I must have been around ten maybe even younger when Phil would invite me down the paddock with a football under one arm. We would kick and pass all the way down to a stretch of dirt where we would do some sprint training. He would handicap me so that he had something to chase and I would do my best to stay in front. Once we were done we would grab the footy and head home. This is probably what ignited my competiveness and the realisation that if you want to achieve something you have to be willing to work for it.

On the 10th of July 2002 he became more than an idol of mine, he became a life saver. The day that I lost my leg could have ended very differently if not for him and my family. When faced with a difficult situation their decisions and actions ensured that I am still here. I will give you an idea of this situation. The family farm is located 35 kilometres from the closest town, no mobile phone service, roads that are not clearly named which makes it a nightmare when trying to tell emergency support where you are. So if an accident was to happen in our area the odds aren’t really in your favour. So when my leg was severed down a paddock 2km from our house, there was always going to be a battle to survive.
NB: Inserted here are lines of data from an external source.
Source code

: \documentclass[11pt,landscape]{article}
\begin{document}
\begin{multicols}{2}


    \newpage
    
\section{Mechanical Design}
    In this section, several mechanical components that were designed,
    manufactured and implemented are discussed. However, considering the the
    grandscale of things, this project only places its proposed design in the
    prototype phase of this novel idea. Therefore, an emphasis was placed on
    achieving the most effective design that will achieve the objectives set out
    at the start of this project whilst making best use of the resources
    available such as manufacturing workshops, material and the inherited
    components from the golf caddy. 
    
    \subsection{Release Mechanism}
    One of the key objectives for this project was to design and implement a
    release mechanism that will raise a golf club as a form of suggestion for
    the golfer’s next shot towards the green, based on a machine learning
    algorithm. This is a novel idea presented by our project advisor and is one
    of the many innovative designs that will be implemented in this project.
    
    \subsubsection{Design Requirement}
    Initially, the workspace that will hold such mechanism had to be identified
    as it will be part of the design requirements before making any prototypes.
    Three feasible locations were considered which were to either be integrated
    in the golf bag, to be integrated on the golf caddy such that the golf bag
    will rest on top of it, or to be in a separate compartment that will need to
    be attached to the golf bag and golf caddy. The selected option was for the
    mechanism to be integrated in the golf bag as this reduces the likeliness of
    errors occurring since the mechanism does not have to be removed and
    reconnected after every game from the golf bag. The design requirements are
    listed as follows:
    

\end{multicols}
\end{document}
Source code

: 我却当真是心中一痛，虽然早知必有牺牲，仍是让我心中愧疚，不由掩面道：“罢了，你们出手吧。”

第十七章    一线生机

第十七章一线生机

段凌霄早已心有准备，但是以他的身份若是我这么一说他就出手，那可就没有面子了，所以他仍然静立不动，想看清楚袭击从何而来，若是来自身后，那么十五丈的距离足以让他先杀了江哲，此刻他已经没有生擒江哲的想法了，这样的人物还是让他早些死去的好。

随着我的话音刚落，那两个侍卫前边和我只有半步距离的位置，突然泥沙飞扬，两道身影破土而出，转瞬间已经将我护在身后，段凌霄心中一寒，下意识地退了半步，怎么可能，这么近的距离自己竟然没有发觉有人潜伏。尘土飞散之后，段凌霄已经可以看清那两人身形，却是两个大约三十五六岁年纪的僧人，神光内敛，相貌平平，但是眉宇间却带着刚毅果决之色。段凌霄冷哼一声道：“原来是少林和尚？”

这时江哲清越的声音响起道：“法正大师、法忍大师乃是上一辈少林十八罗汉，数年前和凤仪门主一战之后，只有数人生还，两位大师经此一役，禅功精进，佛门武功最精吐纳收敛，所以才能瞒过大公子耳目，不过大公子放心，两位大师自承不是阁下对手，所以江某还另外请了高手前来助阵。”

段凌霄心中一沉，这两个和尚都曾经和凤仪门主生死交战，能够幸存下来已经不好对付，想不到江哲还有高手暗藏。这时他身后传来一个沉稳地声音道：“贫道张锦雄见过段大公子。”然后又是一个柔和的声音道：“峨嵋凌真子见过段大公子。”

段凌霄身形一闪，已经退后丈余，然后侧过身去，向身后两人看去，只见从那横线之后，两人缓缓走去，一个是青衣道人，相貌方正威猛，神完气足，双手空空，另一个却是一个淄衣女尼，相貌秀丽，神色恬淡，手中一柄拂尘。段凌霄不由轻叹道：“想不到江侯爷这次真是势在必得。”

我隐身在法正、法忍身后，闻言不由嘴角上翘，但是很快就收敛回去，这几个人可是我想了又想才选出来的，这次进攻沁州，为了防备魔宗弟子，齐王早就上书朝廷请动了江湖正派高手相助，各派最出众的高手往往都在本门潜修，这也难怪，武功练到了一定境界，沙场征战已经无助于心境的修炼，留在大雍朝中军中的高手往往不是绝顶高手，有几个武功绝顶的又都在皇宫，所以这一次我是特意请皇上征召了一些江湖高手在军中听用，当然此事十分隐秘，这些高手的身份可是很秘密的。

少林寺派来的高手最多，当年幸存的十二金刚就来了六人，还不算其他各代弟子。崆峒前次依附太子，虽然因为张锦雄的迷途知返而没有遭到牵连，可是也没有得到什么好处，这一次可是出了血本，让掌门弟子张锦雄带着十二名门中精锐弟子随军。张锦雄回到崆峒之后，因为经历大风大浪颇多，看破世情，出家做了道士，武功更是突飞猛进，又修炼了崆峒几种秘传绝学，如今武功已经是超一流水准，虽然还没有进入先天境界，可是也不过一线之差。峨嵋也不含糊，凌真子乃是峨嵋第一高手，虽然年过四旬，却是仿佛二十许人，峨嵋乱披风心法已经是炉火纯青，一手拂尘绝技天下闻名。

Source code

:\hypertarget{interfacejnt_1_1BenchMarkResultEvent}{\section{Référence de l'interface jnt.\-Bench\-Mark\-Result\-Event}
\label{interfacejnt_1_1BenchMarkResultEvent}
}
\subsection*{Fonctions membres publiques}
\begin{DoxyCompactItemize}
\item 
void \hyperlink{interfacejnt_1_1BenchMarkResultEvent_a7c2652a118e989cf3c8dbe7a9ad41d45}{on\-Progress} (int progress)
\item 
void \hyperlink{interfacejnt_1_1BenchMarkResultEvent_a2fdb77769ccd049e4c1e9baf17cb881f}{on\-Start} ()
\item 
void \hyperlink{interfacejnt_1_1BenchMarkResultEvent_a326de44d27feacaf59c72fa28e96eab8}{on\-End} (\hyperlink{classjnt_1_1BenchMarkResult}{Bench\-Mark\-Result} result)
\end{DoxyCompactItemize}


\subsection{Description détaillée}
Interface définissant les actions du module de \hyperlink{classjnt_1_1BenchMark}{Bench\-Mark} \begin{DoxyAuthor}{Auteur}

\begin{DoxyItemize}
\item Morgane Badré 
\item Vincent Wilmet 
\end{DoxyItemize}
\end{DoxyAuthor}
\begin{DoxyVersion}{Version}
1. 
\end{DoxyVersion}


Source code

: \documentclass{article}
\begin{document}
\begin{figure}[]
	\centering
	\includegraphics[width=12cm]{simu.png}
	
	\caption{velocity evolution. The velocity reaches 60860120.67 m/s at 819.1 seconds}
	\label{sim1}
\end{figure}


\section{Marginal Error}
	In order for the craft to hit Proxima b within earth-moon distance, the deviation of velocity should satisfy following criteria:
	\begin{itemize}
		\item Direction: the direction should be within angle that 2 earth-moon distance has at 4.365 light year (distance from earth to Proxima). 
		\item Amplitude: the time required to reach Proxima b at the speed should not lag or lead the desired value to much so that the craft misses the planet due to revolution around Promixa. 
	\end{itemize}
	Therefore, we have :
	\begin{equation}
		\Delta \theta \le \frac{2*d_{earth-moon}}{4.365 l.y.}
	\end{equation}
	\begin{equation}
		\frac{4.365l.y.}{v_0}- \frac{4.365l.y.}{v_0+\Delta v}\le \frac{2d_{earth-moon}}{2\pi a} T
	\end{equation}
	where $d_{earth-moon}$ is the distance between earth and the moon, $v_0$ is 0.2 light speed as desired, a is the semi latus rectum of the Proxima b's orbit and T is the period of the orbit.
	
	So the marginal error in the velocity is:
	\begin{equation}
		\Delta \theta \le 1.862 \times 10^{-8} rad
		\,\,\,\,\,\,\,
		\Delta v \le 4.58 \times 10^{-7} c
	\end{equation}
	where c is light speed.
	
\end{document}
I remember regaining consciousness on the ground, looking down to discover that the lower part of my leg was no longer attached and realising that I was in a bit of trouble. Instinctively I got up and hopped to the ute, where Phil, 16 at the time, drove the fastest trip back to the house I had ever experienced. The decision was made by mum and dad not to call the ambulance and wait, but begin the trip and meet them on the way. Dad wrapped a belt around my leg and Phil grabbed my leg in attempt to slow the bleeding. Dad was faced with a situation that would have had to do one of the hardest things that I could imagine, drive with his 12 year old son in agony in the back seat knowing that time was short. Somehow he was able to compose himself and keep the car on the road. We had driven around 25km before we met the ambulance, I can only guess times but it would have been around 35 minutes since the accident and I was now in the care of trained professionals, although I was still not out of trouble, Temora hospital is not equipped in severe cases of trauma, so it was vital to obtain external support and that came when Snowy Hydro south care were tasked to stabilise and airlift me to Canberra where I would have more chances of survival.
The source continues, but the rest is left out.